Christopher Rhomberg
Yale University
Visiting Scholar
2006 to 2007
Christopher Rhomberg, Associate Professor of Sociology at Yale University, will write a book on the current crisis of American unions, focusing on the breakdown of collective bargaining. Using archival and interview research, he will explore the Detroit newspaper strike of the 1990s as a key example of modern industrial relations and social movements.

Cecilia L. Ridgeway
Stanford University
Visiting Scholar
2016 to 2017
Ridgeway will investigate the ways that social status functions as a de facto system of inequality and how this system is related larger structures of inequality. She will analyze a broad range of empirical evidence to understand how status matters to people and how hierarchies are formed. She will also study how these processes help transform group differences based on power or resources into systems of inequality based on gender, race, and class.

Belinda Robnett
University of California, Irvine
Visiting Scholar
2013 to 2014
Robnett will complete a book titled Surviving Success: Black Political Organizations in “Post-Racial” America, which will help to explain why organizations at the forefront of the Civil Rights successes of the 1960s, such as the NAACP and the SCLC, were unable to effect a comparable level of systemic change in the decades that followed.
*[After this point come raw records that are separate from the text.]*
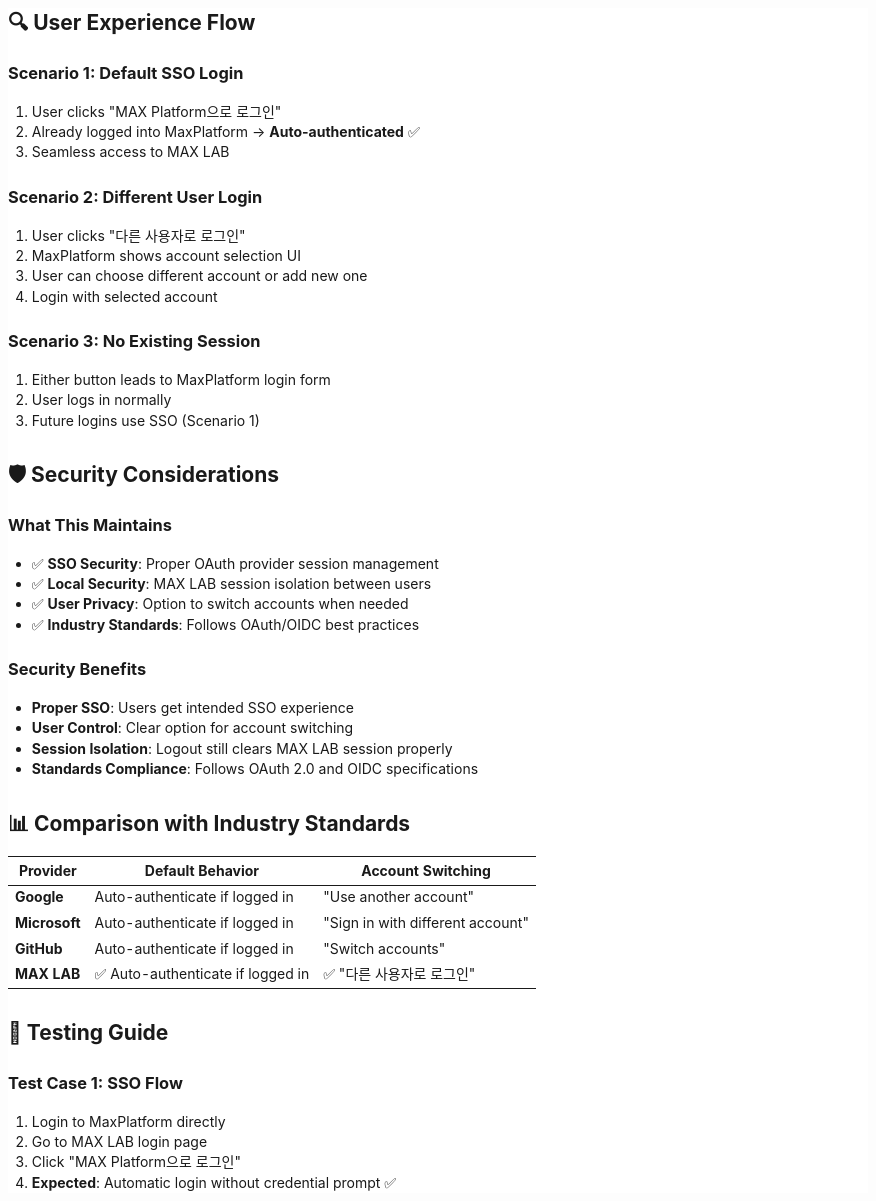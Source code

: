 ## 🔍 User Experience Flow

### Scenario 1: Default SSO Login
1. User clicks "MAX Platform으로 로그인"
2. Already logged into MaxPlatform → **Auto-authenticated** ✅
3. Seamless access to MAX LAB

### Scenario 2: Different User Login  
1. User clicks "다른 사용자로 로그인"
2. MaxPlatform shows account selection UI
3. User can choose different account or add new one
4. Login with selected account

### Scenario 3: No Existing Session
1. Either button leads to MaxPlatform login form
2. User logs in normally
3. Future logins use SSO (Scenario 1)

## 🛡️ Security Considerations

### What This Maintains
- ✅ **SSO Security**: Proper OAuth provider session management
- ✅ **Local Security**: MAX LAB session isolation between users
- ✅ **User Privacy**: Option to switch accounts when needed
- ✅ **Industry Standards**: Follows OAuth/OIDC best practices

### Security Benefits
- **Proper SSO**: Users get intended SSO experience
- **User Control**: Clear option for account switching
- **Session Isolation**: Logout still clears MAX LAB session properly
- **Standards Compliance**: Follows OAuth 2.0 and OIDC specifications

## 📊 Comparison with Industry Standards

| Provider | Default Behavior | Account Switching |
|----------|------------------|-------------------|
| **Google** | Auto-authenticate if logged in | "Use another account" |
| **Microsoft** | Auto-authenticate if logged in | "Sign in with different account" |
| **GitHub** | Auto-authenticate if logged in | "Switch accounts" |
| **MAX LAB** | ✅ Auto-authenticate if logged in | ✅ "다른 사용자로 로그인" |

## 🧪 Testing Guide

### Test Case 1: SSO Flow
1. Login to MaxPlatform directly
2. Go to MAX LAB login page
3. Click "MAX Platform으로 로그인"
4. **Expected**: Automatic login without credential prompt ✅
The book will contribute to a neglected area of black history, and expand our understanding of the factors that strengthen or weaken post-movement organization success.

Eva Rosen
Georgetown University
Visiting Scholar
2022 to 2023
Rosen (together with Philip ME Garboden) will co-author a book examining the supply-side dynamics of low-end rental housing markets in four cities. They will use over 150 semi-structured interviews with landlords and property managers, ethnographic observations, and administrative data from the U.S. Department of Housing and Urban Development (HUD) to better understand how low-end rentals work for poor tenants.

Wendy Roth
University of British Columbia
Visiting Researcher
Wendy Roth is Associate Professor of Sociology at the University of British Columbia, focusing on race, ethnicity, and immigration, with substantive interests in Latin America, transnational processes, multiracial populations and identities, and intersections of race and genomics.

James Rule
State University of New York, Stony Brook
Visiting Scholar
1995 to 1996
James B. Rule, professor of sociology at the State University of New York, Stony Brook, completed the editing of Theory and Progress in Social Science, to be published by Cambridge University Press, and began work on a book dealing with the assimilation of computer technologies by more than 100 greater New York City private-sector firms. The book will examine the effects of computing on types and levels of employment, job surveillance and the quality of work, and the efficiency of organizations.
Working Papers:

Rubén G. Rumbaut
University of California, Irvine
Visiting Scholar
2016 to 2017
Rumbaut and Cynthia Feliciano will work on a book that explores the socioeconomic, cultural, and political incorporation of the immigrant second generation, and how they completed their adult transitions during and after the Great Recession.

Rubén G. Rumbaut
Michigan State University
Visiting Scholar
1997 to 1998
Ruben G. Rumbaut professor of sociology at Michigan State University, prepared a book on children of immigrants that examines their efforts to participate successfully in American educational, social and economic life. Drawing upon major new research in San Diego and Miami, Rumbaut focused on the progress of Latin, Asian, and Caribbean youth.

Abigail C. Saguy
University of California, Los Angeles
Visiting Scholar
2023 to 2024
Saguy will explore how the legal principle of gender neutrality – i.e., that the state should not overtly discriminate based on gender – has advanced gender equality and how new understandings of “gender neutrality” are being used today to promote diverse forms of gender expression and a wider range of gender identities. To investigate these questions, Saguy draws on news media reporting, jurisprudence, and in-depth interviews with activists.